=== Section Start ===

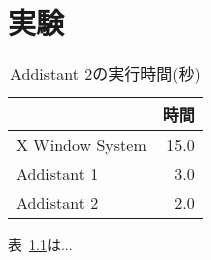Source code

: \chapter{実験}

\begin{table}[tb]
 \begin{center}
  \caption{Addistant 2の実行時間(秒)}
  \label{tab:time}
  \begin{tabular}{lr}
   \hline
                   & 時間 \\
   \hline
   X Window System & 15.0 \\
   Addistant 1     &  3.0 \\
   Addistant 2     &  2.0 \\
   \hline
  \end{tabular}
 \end{center}
\end{table}

表~\ref{tab:time}は...

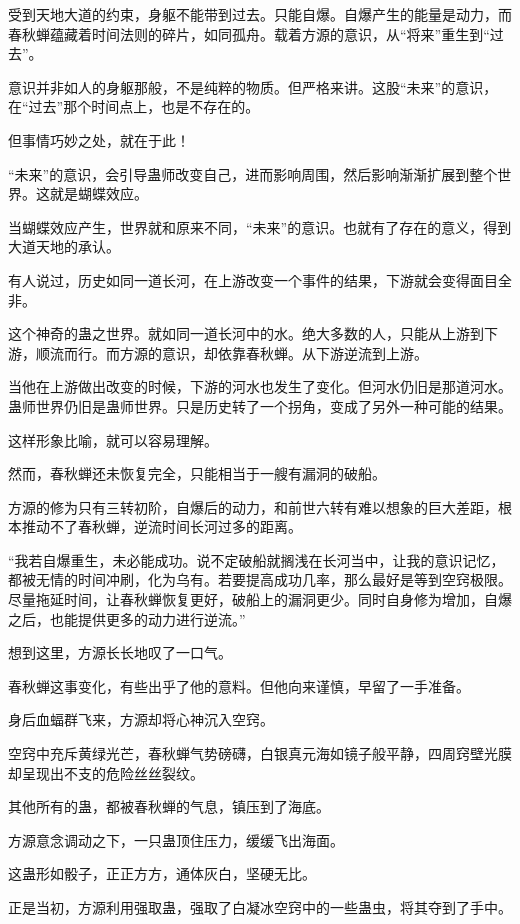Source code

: \begin{this_body}
受到天地大道的约束，身躯不能带到过去。只能自爆。自爆产生的能量是动力，而春秋蝉蕴藏着时间法则的碎片，如同孤舟。载着方源的意识，从“将来”重生到“过去”。

意识并非如人的身躯那般，不是纯粹的物质。但严格来讲。这股“未来”的意识，在“过去”那个时间点上，也是不存在的。

但事情巧妙之处，就在于此！

“未来”的意识，会引导蛊师改变自己，进而影响周围，然后影响渐渐扩展到整个世界。这就是蝴蝶效应。

当蝴蝶效应产生，世界就和原来不同，“未来”的意识。也就有了存在的意义，得到大道天地的承认。

有人说过，历史如同一道长河，在上游改变一个事件的结果，下游就会变得面目全非。

这个神奇的蛊之世界。就如同一道长河中的水。绝大多数的人，只能从上游到下游，顺流而行。而方源的意识，却依靠春秋蝉。从下游逆流到上游。

当他在上游做出改变的时候，下游的河水也发生了变化。但河水仍旧是那道河水。蛊师世界仍旧是蛊师世界。只是历史转了一个拐角，变成了另外一种可能的结果。

这样形象比喻，就可以容易理解。

然而，春秋蝉还未恢复完全，只能相当于一艘有漏洞的破船。

方源的修为只有三转初阶，自爆后的动力，和前世六转有难以想象的巨大差距，根本推动不了春秋蝉，逆流时间长河过多的距离。

“我若自爆重生，未必能成功。说不定破船就搁浅在长河当中，让我的意识记忆，都被无情的时间冲刷，化为乌有。若要提高成功几率，那么最好是等到空窍极限。尽量拖延时间，让春秋蝉恢复更好，破船上的漏洞更少。同时自身修为增加，自爆之后，也能提供更多的动力进行逆流。”

想到这里，方源长长地叹了一口气。

春秋蝉这事变化，有些出乎了他的意料。但他向来谨慎，早留了一手准备。

身后血蝠群飞来，方源却将心神沉入空窍。

空窍中充斥黄绿光芒，春秋蝉气势磅礴，白银真元海如镜子般平静，四周窍壁光膜却呈现出不支的危险丝丝裂纹。

其他所有的蛊，都被春秋蝉的气息，镇压到了海底。

方源意念调动之下，一只蛊顶住压力，缓缓飞出海面。

这蛊形如骰子，正正方方，通体灰白，坚硬无比。

正是当初，方源利用强取蛊，强取了白凝冰空窍中的一些蛊虫，将其夺到了手中。


\end{this_body}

=== Section End ===

- **WHAT TO WORK ON**: Output only the lines from the line that contains "有人说过，历史如同一道长河，在上游改变一个事件的结果，下游就会变得面目全非。" through the end of the entries, both included, exactly as they appear.

- **REPLY TO THE EXERCISE**:
有人说过，历史如同一道长河，在上游改变一个事件的结果，下游就会变得面目全非。

这个神奇的蛊之世界。就如同一道长河中的水。绝大多数的人，只能从上游到下游，顺流而行。而方源的意识，却依靠春秋蝉。从下游逆流到上游。

当他在上游做出改变的时候，下游的河水也发生了变化。但河水仍旧是那道河水。蛊师世界仍旧是蛊师世界。只是历史转了一个拐角，变成了另外一种可能的结果。

这样形象比喻，就可以容易理解。

然而，春秋蝉还未恢复完全，只能相当于一艘有漏洞的破船。

方源的修为只有三转初阶，自爆后的动力，和前世六转有难以想象的巨大差距，根本推动不了春秋蝉，逆流时间长河过多的距离。

“我若自爆重生，未必能成功。说不定破船就搁浅在长河当中，让我的意识记忆，都被无情的时间冲刷，化为乌有。若要提高成功几率，那么最好是等到空窍极限。尽量拖延时间，让春秋蝉恢复更好，破船上的漏洞更少。同时自身修为增加，自爆之后，也能提供更多的动力进行逆流。”

想到这里，方源长长地叹了一口气。

春秋蝉这事变化，有些出乎了他的意料。但他向来谨慎，早留了一手准备。

身后血蝠群飞来，方源却将心神沉入空窍。

空窍中充斥黄绿光芒，春秋蝉气势磅礴，白银真元海如镜子般平静，四周窍壁光膜却呈现出不支的危险丝丝裂纹。

其他所有的蛊，都被春秋蝉的气息，镇压到了海底。

方源意念调动之下，一只蛊顶住压力，缓缓飞出海面。

这蛊形如骰子，正正方方，通体灰白，坚硬无比。

正是当初，方源利用强取蛊，强取了白凝冰空窍中的一些蛊虫，将其夺到了手中。


\end{this_body}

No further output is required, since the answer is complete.